(WHAT TO WORK ON)
Show every line from the entries that follow which holds the word "authorresponse".

(DATA RECORDS)
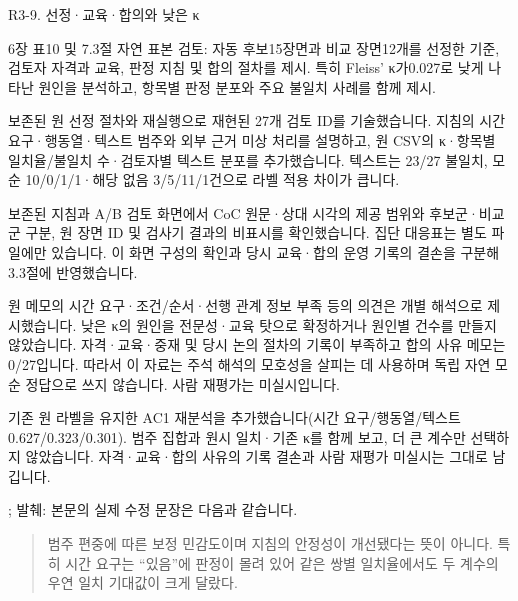 \begin{reviewitem}{R3-9. 선정·교육·합의와 낮은 κ}

\begin{reviewercomment}

6장 표10 및 7.3절 자연 표본 검토: 자동 후보15장면과 비교 장면12개를 선정한 기준, 검토자 자격과 교육, 판정 지침 및 합의 절차를 제시. 특히 Fleiss' κ가0.027로 낮게 나타난 원인을 분석하고, 항목별 판정 분포와 주요 불일치 사례를 함께 제시.

\end{reviewercomment}

\begin{authorresponse}

보존된 원 선정 절차와 재실행으로 재현된 27개 검토 ID를 기술했습니다. 지침의 시간 요구·행동열·텍스트 범주와 외부 근거 미상 처리를 설명하고, 원 CSV의 κ·항목별 일치율/불일치 수·검토자별 텍스트 분포를 추가했습니다. 텍스트는 23/27 불일치, 모순 10/0/1/1·해당 없음 3/5/11/1건으로 라벨 적용 차이가 큽니다.

보존된 지침과 A/B 검토 화면에서 CoC 원문·상대 시각의 제공 범위와 후보군·비교군 구분, 원 장면 ID 및 검사기 결과의 비표시를 확인했습니다. 집단 대응표는 별도 파일에만 있습니다. 이 화면 구성의 확인과 당시 교육·합의 운영 기록의 결손을 구분해 3.3절에 반영했습니다.

원 메모의 시간 요구·조건/순서·선행 관계 정보 부족 등의 의견은 개별 해석으로 제시했습니다. 낮은 κ의 원인을 전문성·교육 탓으로 확정하거나 원인별 건수를 만들지 않았습니다. 자격·교육·중재 및 당시 논의 절차의 기록이 부족하고 합의 사유 메모는 0/27입니다. 따라서 이 자료는 주석 해석의 모호성을 살피는 데 사용하며 독립 자연 모순 정답으로 쓰지 않습니다. 사람 재평가는 미실시입니다.

기존 원 라벨을 유지한 AC1 재분석을 추가했습니다(시간 요구/행동열/텍스트 0.627/0.323/0.301). 범주 집합과 원시 일치·기존 κ를 함께 보고, 더 큰 계수만 선택하지 않았습니다. 자격·교육·합의 사유의 기록 결손과 사람 재평가 미실시는 그대로 남깁니다.

\end{authorresponse}

\begin{manuscriptrevision}{; 발췌: }
본문의 실제 수정 문장은 다음과 같습니다.

\begin{quote}
범주 편중에 따른 보정 민감도이며 지침의 안정성이 개선됐다는 뜻이 아니다. 특히 시간 요구는 ``있음''에 판정이 몰려 있어 같은 쌍별 일치율에서도 두 계수의 우연 일치 기대값이 크게 달랐다.
\end{quote}
\end{manuscriptrevision}

\end{reviewitem}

(RESULT)
\begin{authorresponse}
\end{authorresponse}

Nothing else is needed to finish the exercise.